• Required action: State how many lines of the entries hold the string "article", and output nothing but that count.

====== Information supplied ======

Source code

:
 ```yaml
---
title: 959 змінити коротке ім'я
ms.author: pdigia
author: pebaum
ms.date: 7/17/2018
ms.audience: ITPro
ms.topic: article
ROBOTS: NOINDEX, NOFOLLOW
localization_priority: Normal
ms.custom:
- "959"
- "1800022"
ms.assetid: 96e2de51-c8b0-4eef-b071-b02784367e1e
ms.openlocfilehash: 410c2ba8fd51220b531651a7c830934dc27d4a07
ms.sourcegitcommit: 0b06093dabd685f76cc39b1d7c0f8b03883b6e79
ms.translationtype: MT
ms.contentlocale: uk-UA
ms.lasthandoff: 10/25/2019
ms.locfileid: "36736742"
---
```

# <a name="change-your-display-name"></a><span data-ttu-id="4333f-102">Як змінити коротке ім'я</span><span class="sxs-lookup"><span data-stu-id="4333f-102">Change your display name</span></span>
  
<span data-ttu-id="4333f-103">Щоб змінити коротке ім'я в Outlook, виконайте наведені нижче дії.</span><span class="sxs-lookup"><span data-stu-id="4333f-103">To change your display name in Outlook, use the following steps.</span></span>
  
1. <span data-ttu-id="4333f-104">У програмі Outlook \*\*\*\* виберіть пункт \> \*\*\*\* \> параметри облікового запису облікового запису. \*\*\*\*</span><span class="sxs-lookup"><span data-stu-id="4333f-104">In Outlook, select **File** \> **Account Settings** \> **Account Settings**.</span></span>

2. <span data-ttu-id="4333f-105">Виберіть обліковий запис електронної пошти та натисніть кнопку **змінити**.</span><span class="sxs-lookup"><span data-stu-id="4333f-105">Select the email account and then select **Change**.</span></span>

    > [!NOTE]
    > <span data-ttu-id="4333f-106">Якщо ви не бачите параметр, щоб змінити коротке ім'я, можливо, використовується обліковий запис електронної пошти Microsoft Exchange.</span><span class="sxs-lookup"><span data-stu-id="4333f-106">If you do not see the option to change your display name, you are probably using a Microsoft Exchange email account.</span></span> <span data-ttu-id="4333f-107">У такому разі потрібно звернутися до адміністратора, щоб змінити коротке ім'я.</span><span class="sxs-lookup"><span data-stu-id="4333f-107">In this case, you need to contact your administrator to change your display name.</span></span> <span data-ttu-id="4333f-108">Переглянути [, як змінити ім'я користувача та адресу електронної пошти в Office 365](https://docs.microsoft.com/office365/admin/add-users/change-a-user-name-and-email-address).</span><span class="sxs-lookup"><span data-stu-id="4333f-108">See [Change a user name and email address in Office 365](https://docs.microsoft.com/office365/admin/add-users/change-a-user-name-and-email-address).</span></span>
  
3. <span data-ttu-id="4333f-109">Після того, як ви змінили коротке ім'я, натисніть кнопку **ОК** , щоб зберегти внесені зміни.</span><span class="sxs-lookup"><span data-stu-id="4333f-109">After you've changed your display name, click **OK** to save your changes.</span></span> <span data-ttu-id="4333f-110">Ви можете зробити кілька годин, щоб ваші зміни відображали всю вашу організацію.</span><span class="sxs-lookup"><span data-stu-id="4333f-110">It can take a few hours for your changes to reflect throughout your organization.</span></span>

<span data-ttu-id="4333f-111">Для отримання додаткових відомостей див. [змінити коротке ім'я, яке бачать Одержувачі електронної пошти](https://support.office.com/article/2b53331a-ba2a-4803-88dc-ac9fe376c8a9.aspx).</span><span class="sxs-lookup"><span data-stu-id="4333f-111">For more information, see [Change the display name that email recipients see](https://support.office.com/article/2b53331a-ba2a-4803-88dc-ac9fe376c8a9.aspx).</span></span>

======

• Response area: 2